Happy Anniversary To The Day That Forever Changed Every Celtics Fan's Life
It’s July 31st, we’re right in the middle of the NBA dead period and there isn’t a whole lot going on. By now all the Shams/Woj/Haynes notifications you’re getting on your phone are low level signings and maybe a podcast plug. So while for other fanbases today may just seem like another day we’re all trying to get through so we can be that much closer to the open of training camp, for Celtics fans this is a day that will forever be one of the most important days of the year.

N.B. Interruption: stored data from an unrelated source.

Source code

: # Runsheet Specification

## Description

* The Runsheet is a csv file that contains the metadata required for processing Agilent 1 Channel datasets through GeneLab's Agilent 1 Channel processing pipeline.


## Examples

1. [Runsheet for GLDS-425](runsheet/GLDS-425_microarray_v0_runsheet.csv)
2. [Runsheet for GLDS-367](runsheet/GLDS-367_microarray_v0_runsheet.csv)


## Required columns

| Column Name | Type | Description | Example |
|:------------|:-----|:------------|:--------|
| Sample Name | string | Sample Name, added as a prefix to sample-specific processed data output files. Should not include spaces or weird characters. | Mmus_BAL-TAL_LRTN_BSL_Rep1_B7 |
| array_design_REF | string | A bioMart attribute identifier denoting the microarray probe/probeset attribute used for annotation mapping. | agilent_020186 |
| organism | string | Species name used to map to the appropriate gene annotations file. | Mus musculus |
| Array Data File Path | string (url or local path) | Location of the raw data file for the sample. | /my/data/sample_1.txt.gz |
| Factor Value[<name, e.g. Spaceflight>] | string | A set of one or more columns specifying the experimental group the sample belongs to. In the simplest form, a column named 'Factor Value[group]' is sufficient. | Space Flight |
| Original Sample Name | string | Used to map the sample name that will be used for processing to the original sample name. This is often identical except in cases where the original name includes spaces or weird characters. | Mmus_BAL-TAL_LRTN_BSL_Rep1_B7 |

You see it was today, July 31st 2007, that our lives changed forever. About a month earlier we saw Danny Ainge trade for Ray Allen on draft night, and while that was awesome since they got boned out of taking Kevin Durant, it was confusing at the time. Pierce and Allen? Was that going to be enough to actually do anything? But then Ainge got help from his best bud Kevin McHale and this happened just a few weeks later
I remember the whole thing like it was yesterday. It didn’t seem real at the time and to be honest it still doesn’t. Nothing like that had ever happened in my 20 years on this planet when it came to the Celtics and seemingly overnight they changed the NBA forever. That trade gave me something that at the time I legit thought would never happen in my lifetime, an NBA championship. You miss the Larry Bird era and grow up living through 90s Celtics basketball and that’s what happens. With that in mind, I can’t think of anything better on a day like today than to take some time and fire up the memories of one of the best Celtics any of us will ever watch. What are you going to do instead, work? Don’t be silly.
So please, join me in wishing all the Celtics fans in your life a happy Kevin Garnett Trade Day, and allow me to do the honors
P.S.
Can’t talk about the KG trade without also showing what to this day is my favorite NBA player interview of all time. It KILLED him to leave MIN, and I think part of that is why I love him so much. They don’t make them like KG anymore and that’s a fact.